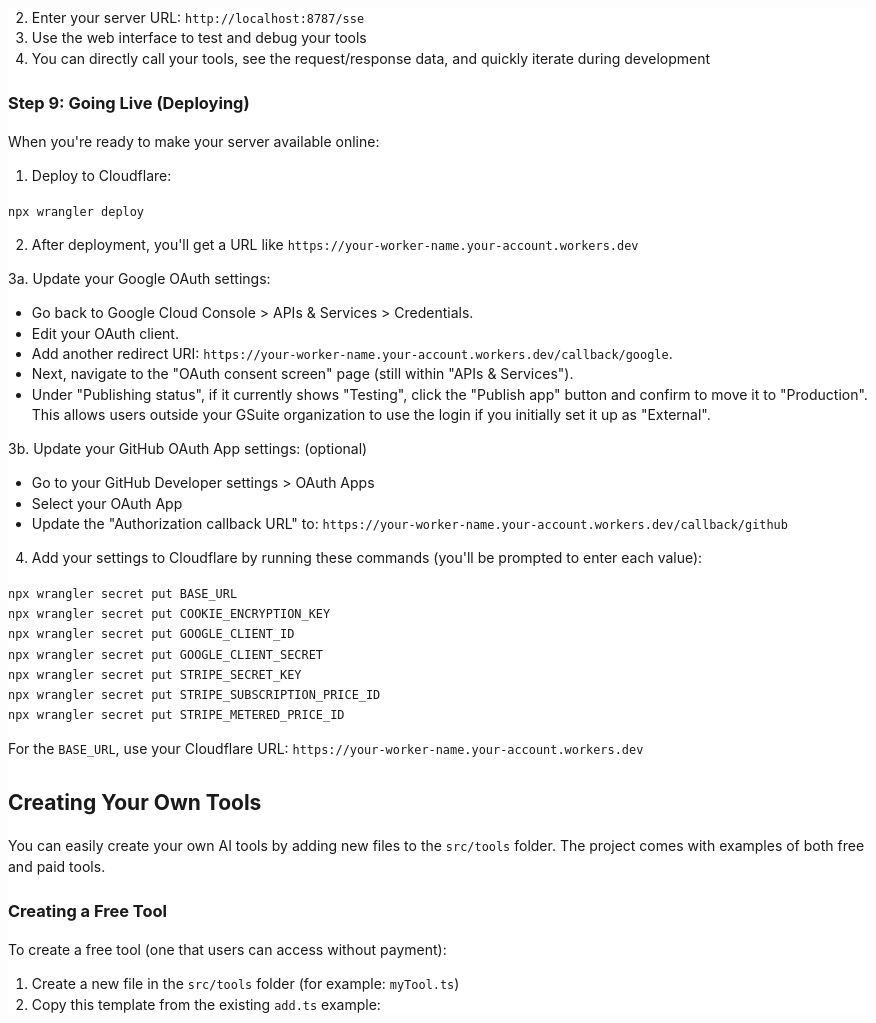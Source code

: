 2. Enter your server URL: `http://localhost:8787/sse`
3. Use the web interface to test and debug your tools
4. You can directly call your tools, see the request/response data, and quickly iterate during development

### Step 9: Going Live (Deploying)

When you're ready to make your server available online:

1. Deploy to Cloudflare:
```bash
npx wrangler deploy
```

2. After deployment, you'll get a URL like `https://your-worker-name.your-account.workers.dev`

3a. Update your Google OAuth settings:
   - Go back to Google Cloud Console > APIs & Services > Credentials.
   - Edit your OAuth client.
   - Add another redirect URI: `https://your-worker-name.your-account.workers.dev/callback/google`.
   - Next, navigate to the "OAuth consent screen" page (still within "APIs & Services").
   - Under "Publishing status", if it currently shows "Testing", click the "Publish app" button and confirm to move it to "Production". This allows users outside your GSuite organization to use the login if you initially set it up as "External".

3b. Update your GitHub OAuth App settings: (optional)
   - Go to your GitHub Developer settings > OAuth Apps
   - Select your OAuth App
   - Update the "Authorization callback URL" to: `https://your-worker-name.your-account.workers.dev/callback/github`

4. Add your settings to Cloudflare by running these commands (you'll be prompted to enter each value):
```bash
npx wrangler secret put BASE_URL
npx wrangler secret put COOKIE_ENCRYPTION_KEY
npx wrangler secret put GOOGLE_CLIENT_ID
npx wrangler secret put GOOGLE_CLIENT_SECRET
npx wrangler secret put STRIPE_SECRET_KEY
npx wrangler secret put STRIPE_SUBSCRIPTION_PRICE_ID
npx wrangler secret put STRIPE_METERED_PRICE_ID
```
   
   For the `BASE_URL`, use your Cloudflare URL: `https://your-worker-name.your-account.workers.dev`

## Creating Your Own Tools

You can easily create your own AI tools by adding new files to the `src/tools` folder. The project comes with examples of both free and paid tools.

### Creating a Free Tool

To create a free tool (one that users can access without payment):

1. Create a new file in the `src/tools` folder (for example: `myTool.ts`)
2. Copy this template from the existing `add.ts` example:
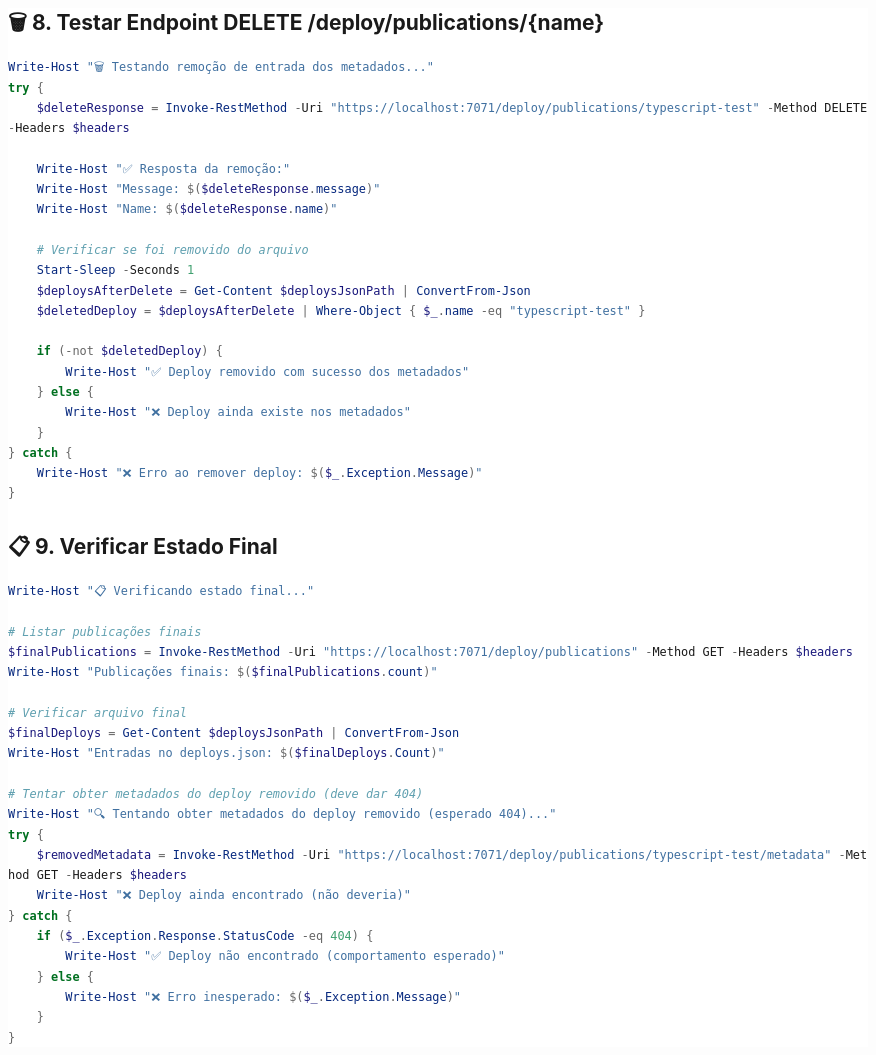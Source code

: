 ## 🗑️ 8. Testar Endpoint DELETE /deploy/publications/{name}

```powershell
Write-Host "🗑️ Testando remoção de entrada dos metadados..."
try {
    $deleteResponse = Invoke-RestMethod -Uri "https://localhost:7071/deploy/publications/typescript-test" -Method DELETE -Headers $headers
    
    Write-Host "✅ Resposta da remoção:"
    Write-Host "Message: $($deleteResponse.message)"
    Write-Host "Name: $($deleteResponse.name)"
    
    # Verificar se foi removido do arquivo
    Start-Sleep -Seconds 1
    $deploysAfterDelete = Get-Content $deploysJsonPath | ConvertFrom-Json
    $deletedDeploy = $deploysAfterDelete | Where-Object { $_.name -eq "typescript-test" }
    
    if (-not $deletedDeploy) {
        Write-Host "✅ Deploy removido com sucesso dos metadados"
    } else {
        Write-Host "❌ Deploy ainda existe nos metadados"
    }
} catch {
    Write-Host "❌ Erro ao remover deploy: $($_.Exception.Message)"
}
```

## 📋 9. Verificar Estado Final

```powershell
Write-Host "📋 Verificando estado final..."

# Listar publicações finais
$finalPublications = Invoke-RestMethod -Uri "https://localhost:7071/deploy/publications" -Method GET -Headers $headers
Write-Host "Publicações finais: $($finalPublications.count)"

# Verificar arquivo final
$finalDeploys = Get-Content $deploysJsonPath | ConvertFrom-Json
Write-Host "Entradas no deploys.json: $($finalDeploys.Count)"

# Tentar obter metadados do deploy removido (deve dar 404)
Write-Host "🔍 Tentando obter metadados do deploy removido (esperado 404)..."
try {
    $removedMetadata = Invoke-RestMethod -Uri "https://localhost:7071/deploy/publications/typescript-test/metadata" -Method GET -Headers $headers
    Write-Host "❌ Deploy ainda encontrado (não deveria)"
} catch {
    if ($_.Exception.Response.StatusCode -eq 404) {
        Write-Host "✅ Deploy não encontrado (comportamento esperado)"
    } else {
        Write-Host "❌ Erro inesperado: $($_.Exception.Message)"
    }
}
```
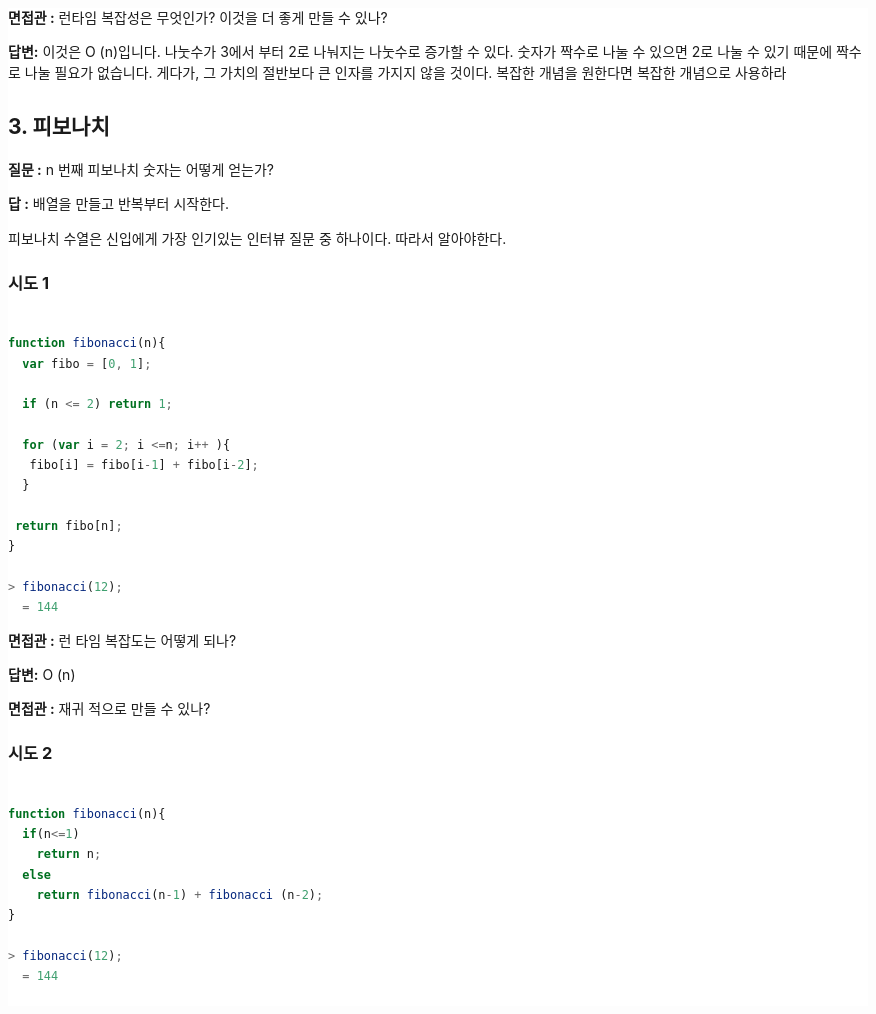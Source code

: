 **면접관 :** 런타임 복잡성은 무엇인가? 이것을 더 좋게 만들 수 있나?

**답변:** 이것은 O (n)입니다. 나눗수가 3에서 부터 2로 나눠지는 나눗수로 증가할 수 있다. 숫자가 짝수로 나눌 수 있으면 2로 나눌 수 있기 때문에 짝수로 나눌 필요가 없습니다. 게다가, 그 가치의 절반보다 큰 인자를 가지지 않을 것이다. 복잡한 개념을 원한다면 복잡한 개념으로 사용하라

## 3. 피보나치

**질문 :** n 번째 피보나치 숫자는 어떻게 얻는가?

**답 :** 배열을 만들고 반복부터 시작한다.

피보나치 수열은 신입에게 가장 인기있는 인터뷰 질문 중 하나이다. 따라서 알아야한다.

### 시도 1

```js

function fibonacci(n){
  var fibo = [0, 1];
  
  if (n <= 2) return 1;

  for (var i = 2; i <=n; i++ ){
   fibo[i] = fibo[i-1] + fibo[i-2];
  }

 return fibo[n];
} 

> fibonacci(12);
  = 144       
```

**면접관  :** 런 타임 복잡도는 어떻게 되나?

**답변:** O (n)

**면접관  :** 재귀 적으로 만들 수 있나?

### 시도 2

```js

function fibonacci(n){
  if(n<=1)
    return n;
  else
    return fibonacci(n-1) + fibonacci (n-2);  
}

> fibonacci(12);
  = 144
         
```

Work item – Look through the records above and report how many lines hold the word "https", giving only the number.

Answer space – 7